The fact that the grant of authority to applicant to operate as a contract carrier for a can manufacturer will result in denying protestant common carrier the future opportunity to transport the manufacturer’s cans does not compel a determination that the grant of such authority will unreasonably impair the efficient service of protestant as a common carrier within the meaning of G.S. 62-262(i).

Appeal by protestant from Final Order of the Utilities Commission in Docket No. T-1672, Sub. 2 entered 10 April 1979. Heard in the Court of Appeals 28 February 1980.

*419This is an appeal from an order of the Utilities Commission approving the application of Contract Transporter, Inc. for contract carrier authority.

On 16 May 1978 Contract Transporter, Inc. (CTI), an authorized motor carrier, filed an application with the Utilities Commission seeking authority to operate as a contract carrier under contract with Reynolds Metal Company to transport metal containers and container ends between the Reynolds Metals Company (Reynolds) can plant near Salisbury, North Carolina, and warehouses in this state to all intrastate points. On 7 June 1978, M.L. Hatcher Pickup and Delivery Services, Inc. (Hatcher) of Greensboro filed a Protest and Motion for Intervention in which it stated that it is an irregular route common carrier of property by motor vehicle operating intrastate under a certificate issued by the Commission, that it is authorized to transport the items referred to in CTI’s application and between the points referred to therein, and that the proposed service does not conform to the definition of a contract carrier under G.S. 62-262(i) and Rule R2-15(b) of the Commission. The Commission granted protestant’s motion for intervention on 16 June 1978.

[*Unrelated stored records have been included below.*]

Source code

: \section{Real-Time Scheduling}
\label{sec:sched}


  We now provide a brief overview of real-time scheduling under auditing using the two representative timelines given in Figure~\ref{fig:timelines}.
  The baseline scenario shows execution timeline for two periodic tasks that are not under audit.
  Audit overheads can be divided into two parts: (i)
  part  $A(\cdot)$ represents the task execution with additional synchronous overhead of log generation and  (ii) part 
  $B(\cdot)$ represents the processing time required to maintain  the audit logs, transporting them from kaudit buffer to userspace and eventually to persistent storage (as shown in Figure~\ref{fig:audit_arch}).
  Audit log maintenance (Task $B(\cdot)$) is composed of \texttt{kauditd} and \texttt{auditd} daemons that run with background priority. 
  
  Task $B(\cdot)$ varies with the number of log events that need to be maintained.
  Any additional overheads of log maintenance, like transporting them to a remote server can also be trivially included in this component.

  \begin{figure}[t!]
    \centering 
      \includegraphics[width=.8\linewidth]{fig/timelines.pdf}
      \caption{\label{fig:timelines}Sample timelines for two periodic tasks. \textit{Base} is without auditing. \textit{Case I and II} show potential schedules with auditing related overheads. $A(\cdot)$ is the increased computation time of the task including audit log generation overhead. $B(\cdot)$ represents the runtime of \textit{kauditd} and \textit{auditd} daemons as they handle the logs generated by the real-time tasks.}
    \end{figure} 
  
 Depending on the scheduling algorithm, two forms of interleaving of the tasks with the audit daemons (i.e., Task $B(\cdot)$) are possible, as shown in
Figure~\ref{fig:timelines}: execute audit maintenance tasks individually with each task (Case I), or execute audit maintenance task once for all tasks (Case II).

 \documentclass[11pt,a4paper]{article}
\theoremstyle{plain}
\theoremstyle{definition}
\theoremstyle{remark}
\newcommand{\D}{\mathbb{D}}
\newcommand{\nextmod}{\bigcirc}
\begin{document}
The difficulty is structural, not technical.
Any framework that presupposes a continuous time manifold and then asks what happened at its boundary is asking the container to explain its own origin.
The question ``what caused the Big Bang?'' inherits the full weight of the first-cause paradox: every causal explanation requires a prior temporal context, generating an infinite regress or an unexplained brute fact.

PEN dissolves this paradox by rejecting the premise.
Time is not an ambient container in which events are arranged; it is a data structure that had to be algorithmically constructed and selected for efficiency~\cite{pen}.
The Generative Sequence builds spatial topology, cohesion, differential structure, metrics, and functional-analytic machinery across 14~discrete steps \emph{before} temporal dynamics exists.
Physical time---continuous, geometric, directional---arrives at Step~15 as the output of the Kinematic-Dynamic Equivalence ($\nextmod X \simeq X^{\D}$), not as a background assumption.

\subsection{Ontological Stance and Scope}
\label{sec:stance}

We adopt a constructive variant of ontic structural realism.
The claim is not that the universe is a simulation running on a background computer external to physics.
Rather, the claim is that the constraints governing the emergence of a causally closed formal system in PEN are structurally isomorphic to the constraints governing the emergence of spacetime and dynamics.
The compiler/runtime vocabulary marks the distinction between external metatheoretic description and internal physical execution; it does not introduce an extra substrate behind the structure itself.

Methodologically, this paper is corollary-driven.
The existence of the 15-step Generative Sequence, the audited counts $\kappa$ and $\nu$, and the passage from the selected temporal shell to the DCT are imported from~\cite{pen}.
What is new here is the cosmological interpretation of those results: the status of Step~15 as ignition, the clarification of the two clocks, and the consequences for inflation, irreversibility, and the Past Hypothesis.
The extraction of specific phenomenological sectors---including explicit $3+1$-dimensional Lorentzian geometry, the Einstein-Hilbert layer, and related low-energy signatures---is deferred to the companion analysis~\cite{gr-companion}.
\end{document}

At a hearing before a hearing examiner held on 17 August 1978, applicant CTI presented evidence as follows:

During the period February through April 1978 Reynolds began negotiating with various carriers for transportation services for its newly constructed can manufacturing facility in Salisbury, North Carolina, which was scheduled to begin production in December 1978. The facility was designed to produce a wide variety of metal containers, including the 12-ounce beer and beverage container. Because of the light weight and the bulk of the product, the practice in the industry is to ship the metal containers in “standard packs,” layers of containers which are secured by picture frame-type holders and packed on pallets 44 inches by 56 inches. The transportation of these pallets requires the use of trailers at least 45 feet in length with inside and door opening minimum heights of 110 inches, swing-out doors, square noses, and straight floors without steps. Roy H. Grabman, Division Manager of Transportation and Ware*420housing' for the Can Division of Reynolds, testified that many customers require delivery in trailers equipped with mechanically self-unloading roller devices which increase unloading efficiency and facilitate the distribution of cans within the customers’ plants.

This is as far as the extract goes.